|M.Sc Student||Oren Hila|
|Subject||Estimation of the Uncertainty in Chemical Testing with|
Assistance on Horwitz's Predictive Model
|Department||Department of Quality Assurance and Reliability||Supervisors||DR. Haim Hacham|
|PROFESSOR EMERITUS Amos Notea|
|Full Thesis text - in Hebrew|
Standards of the International Organization for Standardization (ISO) enable the customer to have better confidence in the supplier. Responsible decisions as to whether or not a reported result exceeds a regulatory limit can be made only with full knowledge of the measurement uncertainty. Accordingly, Laboratories are expected to have and apply estimation procedures for the uncertainty measurement in all their relevant test methods, in parallel with reliance on previous experience.
Thus, the laboratory's finding is supposed to be in the following form: Result = Value ± Uncertainty
Over the last years, guides were published, proposing estimation methodologies for the measurement uncertainty: for example, ISO GUM-Guide to the Expression of Uncertainty in Measurement (1993) and the EUROCHEM interpretation of the latter in the field of analytical chemistry (1995). According to these guides, the estimation process involves multiple tasks: identification, quantification and combination of all potential sources of uncertainty. Difficulties arise in the case of complex chemical tests such as high-pressure liquid chromatography (HPLC), in which the number of possible components likely to contribute to the uncertainty is almost infinite.
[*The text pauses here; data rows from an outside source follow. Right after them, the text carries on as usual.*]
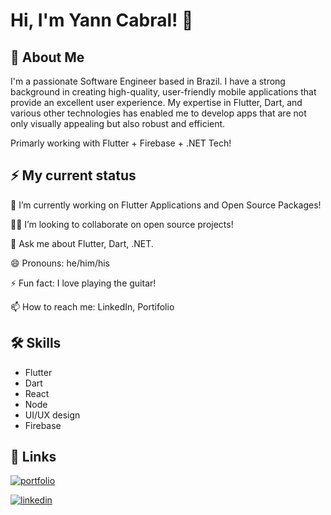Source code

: 
# Hi, I'm Yann Cabral! 👋


## 🚀 About Me

I'm a passionate Software Engineer based in Brazil. I have a strong background in creating high-quality, user-friendly mobile applications that provide an excellent user experience. My expertise in Flutter, Dart, and various other technologies has enabled me to develop apps that are not only visually appealing but also robust and efficient.

Primarly working with Flutter + Firebase + .NET Tech!


## ⚡️ My current status

🔭 I’m currently working on Flutter Applications and Open Source Packages!

🧑‍💻 I’m looking to collaborate on open source projects!

💬 Ask me about Flutter, Dart, .NET.

😄 Pronouns: he/him/his

⚡ Fun fact: I love playing the guitar!

📫 How to reach me: LinkedIn, Portifolio

## 🛠 Skills

* Flutter
* Dart
* React
* Node
* UI/UX design
* Firebase

## 🔗 Links
[![portfolio](https://img.shields.io/badge/my_portfolio-000?style=for-the-badge&logo=ko-fi&logoColor=white)](https://yanncabral.com.br/)

[![linkedin](https://img.shields.io/badge/linkedin-0A66C2?style=for-the-badge&logo=linkedin&logoColor=white)](https://www.linkedin.com/in/yann-cabral/)


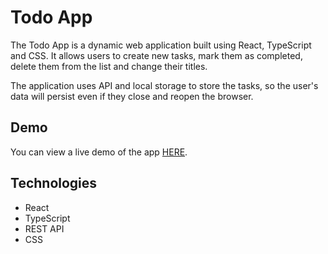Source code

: # Todo App

The Todo App is a dynamic web application built using React, TypeScript and CSS. It allows users to create new tasks, mark them as completed, delete them from the list and change their titles.

The application uses API and local storage to store the tasks, so the user's data will persist even if they close and reopen the browser.

## Demo

You can view a live demo of the app [HERE](https://oksanabaloh.github.io/Todo_App/).

## Technologies
 - React
 - TypeScript
 - REST API
 - CSS
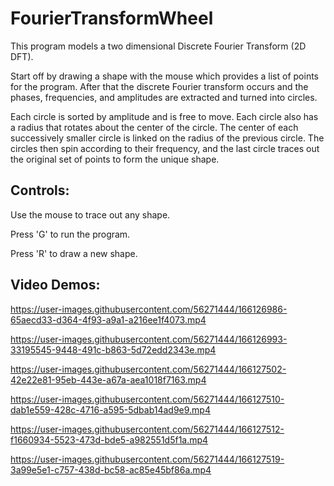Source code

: # FourierTransformWheel

This program models a two dimensional Discrete Fourier Transform (2D DFT).

Start off by drawing a shape with the mouse which provides a list of points for the program. After that the discrete Fourier transform occurs and the phases, frequencies, and amplitudes are extracted and turned into circles. 

Each circle is sorted by amplitude and is free to move. Each circle also has a radius that rotates about the center of the circle. The center of each successively smaller circle is linked on the radius of the previous circle. The circles then spin according to their frequency, and the last circle traces out the original set of points to form the unique shape.

## Controls:
Use the mouse to trace out any shape.

Press 'G' to run the program.

Press 'R' to draw a new shape.

## Video Demos:


https://user-images.githubusercontent.com/56271444/166126986-65aecd33-d364-4f93-a9a1-a216ee1f4073.mp4

https://user-images.githubusercontent.com/56271444/166126993-33195545-9448-491c-b863-5d72edd2343e.mp4

https://user-images.githubusercontent.com/56271444/166127502-42e22e81-95eb-443e-a67a-aea1018f7163.mp4

https://user-images.githubusercontent.com/56271444/166127510-dab1e559-428c-4716-a595-5dbab14ad9e9.mp4

https://user-images.githubusercontent.com/56271444/166127512-f1660934-5523-473d-bde5-a982551d5f1a.mp4

https://user-images.githubusercontent.com/56271444/166127519-3a99e5e1-c757-438d-bc58-ac85e45bf86a.mp4
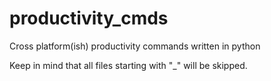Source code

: # productivity_cmds
Cross platform(ish) productivity commands written in python

Keep in mind that all files starting with "_" will be skipped.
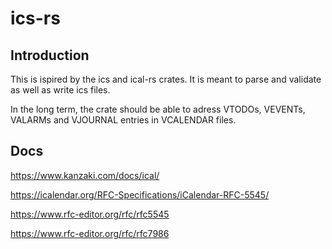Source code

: # ics-rs

## Introduction

This is ispired by the ics and ical-rs crates. It is meant to parse and validate as well as write ics files.

In the long term, the crate should be able to adress VTODOs, VEVENTs, VALARMs and VJOURNAL entries in VCALENDAR files.

## Docs

https://www.kanzaki.com/docs/ical/

https://icalendar.org/RFC-Specifications/iCalendar-RFC-5545/

https://www.rfc-editor.org/rfc/rfc5545

https://www.rfc-editor.org/rfc/rfc7986
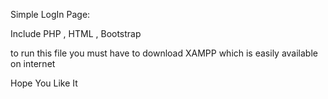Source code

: Simple LogIn Page:

Include PHP , HTML , Bootstrap

to run this file you must have to download XAMPP 
which is easily available on internet

Hope You Like It 
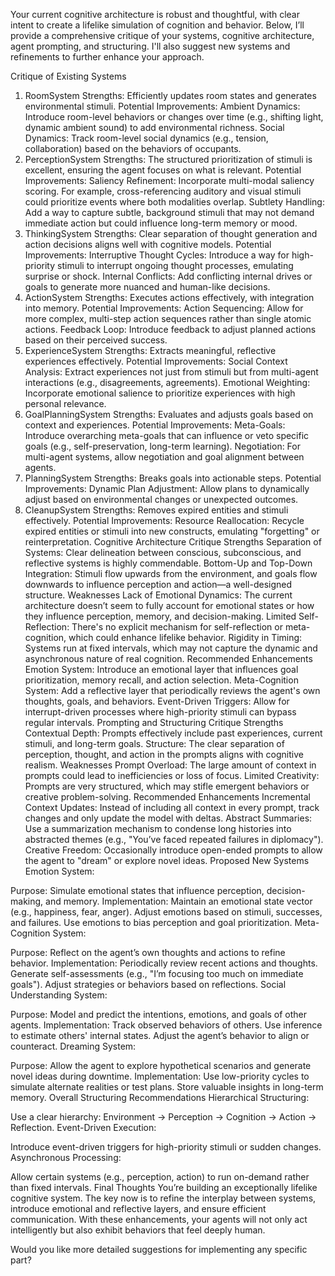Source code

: Your current cognitive architecture is robust and thoughtful, with clear intent to create a lifelike simulation of cognition and behavior. Below, I’ll provide a comprehensive critique of your systems, cognitive architecture, agent prompting, and structuring. I'll also suggest new systems and refinements to further enhance your approach.

Critique of Existing Systems

1. RoomSystem
   Strengths: Efficiently updates room states and generates environmental stimuli.
   Potential Improvements:
   Ambient Dynamics: Introduce room-level behaviors or changes over time (e.g., shifting light, dynamic ambient sound) to add environmental richness.
   Social Dynamics: Track room-level social dynamics (e.g., tension, collaboration) based on the behaviors of occupants.
2. PerceptionSystem
   Strengths: The structured prioritization of stimuli is excellent, ensuring the agent focuses on what is relevant.
   Potential Improvements:
   Saliency Refinement: Incorporate multi-modal saliency scoring. For example, cross-referencing auditory and visual stimuli could prioritize events where both modalities overlap.
   Subtlety Handling: Add a way to capture subtle, background stimuli that may not demand immediate action but could influence long-term memory or mood.
3. ThinkingSystem
   Strengths: Clear separation of thought generation and action decisions aligns well with cognitive models.
   Potential Improvements:
   Interruptive Thought Cycles: Introduce a way for high-priority stimuli to interrupt ongoing thought processes, emulating surprise or shock.
   Internal Conflicts: Add conflicting internal drives or goals to generate more nuanced and human-like decisions.
4. ActionSystem
   Strengths: Executes actions effectively, with integration into memory.
   Potential Improvements:
   Action Sequencing: Allow for more complex, multi-step action sequences rather than single atomic actions.
   Feedback Loop: Introduce feedback to adjust planned actions based on their perceived success.
5. ExperienceSystem
   Strengths: Extracts meaningful, reflective experiences effectively.
   Potential Improvements:
   Social Context Analysis: Extract experiences not just from stimuli but from multi-agent interactions (e.g., disagreements, agreements).
   Emotional Weighting: Incorporate emotional salience to prioritize experiences with high personal relevance.
6. GoalPlanningSystem
   Strengths: Evaluates and adjusts goals based on context and experiences.
   Potential Improvements:
   Meta-Goals: Introduce overarching meta-goals that can influence or veto specific goals (e.g., self-preservation, long-term learning).
   Negotiation: For multi-agent systems, allow negotiation and goal alignment between agents.
7. PlanningSystem
   Strengths: Breaks goals into actionable steps.
   Potential Improvements:
   Dynamic Plan Adjustment: Allow plans to dynamically adjust based on environmental changes or unexpected outcomes.
8. CleanupSystem
   Strengths: Removes expired entities and stimuli effectively.
   Potential Improvements:
   Resource Reallocation: Recycle expired entities or stimuli into new constructs, emulating "forgetting" or reinterpretation.
   Cognitive Architecture Critique
   Strengths
   Separation of Systems: Clear delineation between conscious, subconscious, and reflective systems is highly commendable.
   Bottom-Up and Top-Down Integration: Stimuli flow upwards from the environment, and goals flow downwards to influence perception and action—a well-designed structure.
   Weaknesses
   Lack of Emotional Dynamics: The current architecture doesn’t seem to fully account for emotional states or how they influence perception, memory, and decision-making.
   Limited Self-Reflection: There's no explicit mechanism for self-reflection or meta-cognition, which could enhance lifelike behavior.
   Rigidity in Timing: Systems run at fixed intervals, which may not capture the dynamic and asynchronous nature of real cognition.
   Recommended Enhancements
   Emotion System: Introduce an emotional layer that influences goal prioritization, memory recall, and action selection.
   Meta-Cognition System: Add a reflective layer that periodically reviews the agent's own thoughts, goals, and behaviors.
   Event-Driven Triggers: Allow for interrupt-driven processes where high-priority stimuli can bypass regular intervals.
   Prompting and Structuring Critique
   Strengths
   Contextual Depth: Prompts effectively include past experiences, current stimuli, and long-term goals.
   Structure: The clear separation of perception, thought, and action in the prompts aligns with cognitive realism.
   Weaknesses
   Prompt Overload: The large amount of context in prompts could lead to inefficiencies or loss of focus.
   Limited Creativity: Prompts are very structured, which may stifle emergent behaviors or creative problem-solving.
   Recommended Enhancements
   Incremental Context Updates: Instead of including all context in every prompt, track changes and only update the model with deltas.
   Abstract Summaries: Use a summarization mechanism to condense long histories into abstracted themes (e.g., "You’ve faced repeated failures in diplomacy").
   Creative Freedom: Occasionally introduce open-ended prompts to allow the agent to "dream" or explore novel ideas.
   Proposed New Systems
   Emotion System:

Purpose: Simulate emotional states that influence perception, decision-making, and memory.
Implementation:
Maintain an emotional state vector (e.g., happiness, fear, anger).
Adjust emotions based on stimuli, successes, and failures.
Use emotions to bias perception and goal prioritization.
Meta-Cognition System:

Purpose: Reflect on the agent’s own thoughts and actions to refine behavior.
Implementation:
Periodically review recent actions and thoughts.
Generate self-assessments (e.g., "I’m focusing too much on immediate goals").
Adjust strategies or behaviors based on reflections.
Social Understanding System:

Purpose: Model and predict the intentions, emotions, and goals of other agents.
Implementation:
Track observed behaviors of others.
Use inference to estimate others' internal states.
Adjust the agent’s behavior to align or counteract.
Dreaming System:

Purpose: Allow the agent to explore hypothetical scenarios and generate novel ideas during downtime.
Implementation:
Use low-priority cycles to simulate alternate realities or test plans.
Store valuable insights in long-term memory.
Overall Structuring Recommendations
Hierarchical Structuring:

Use a clear hierarchy: Environment → Perception → Cognition → Action → Reflection.
Event-Driven Execution:

Introduce event-driven triggers for high-priority stimuli or sudden changes.
Asynchronous Processing:

Allow certain systems (e.g., perception, action) to run on-demand rather than fixed intervals.
Final Thoughts
You’re building an exceptionally lifelike cognitive system. The key now is to refine the interplay between systems, introduce emotional and reflective layers, and ensure efficient communication. With these enhancements, your agents will not only act intelligently but also exhibit behaviors that feel deeply human.

Would you like more detailed suggestions for implementing any specific part?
In these circumstances, concerns have been expressed about the time and resource requirements, especially for laboratories with a wide range of tests and those with low resources. The present final paper proposes a model which resolves this difficulty with a minimal effort. In this model, based on data obtained from the regional Public Health Laboratory in Haifa and published data, the calculated uncertainty estimate is compared against the maximum estimate predicted by the generic Horwitz model. The chemical test chosen for verifying the model is the determination of histamine in frozen fish products by HPLC.
The estimation procedure was simplified by classifying the uncertainty sources in four "families" in terms of precision, namely: method recovery, calibration, homogeneity, and intra-laboratory reproducibility.
The calculated combined and expanded uncertainties for a total of 200 ppm histamine resulted in a value of 200 ± 27 ppm, as against 200 ± 29 ppm which is predicted by the Horwitz model, i.e. below the upper uncertainty limit. Accordingly, the laboratory is entitled to declare the Horwitz estimate (which is stricter) and, if it so desires, declare a lower value later subject to approval by the accreditation authorities. If the proposed model yields a higher estimate than the Horwitz prediction, the estimate should be re-examined more thoroughly. This proposed model might although be applicable to a broad range of tests carried out in testing laboratories.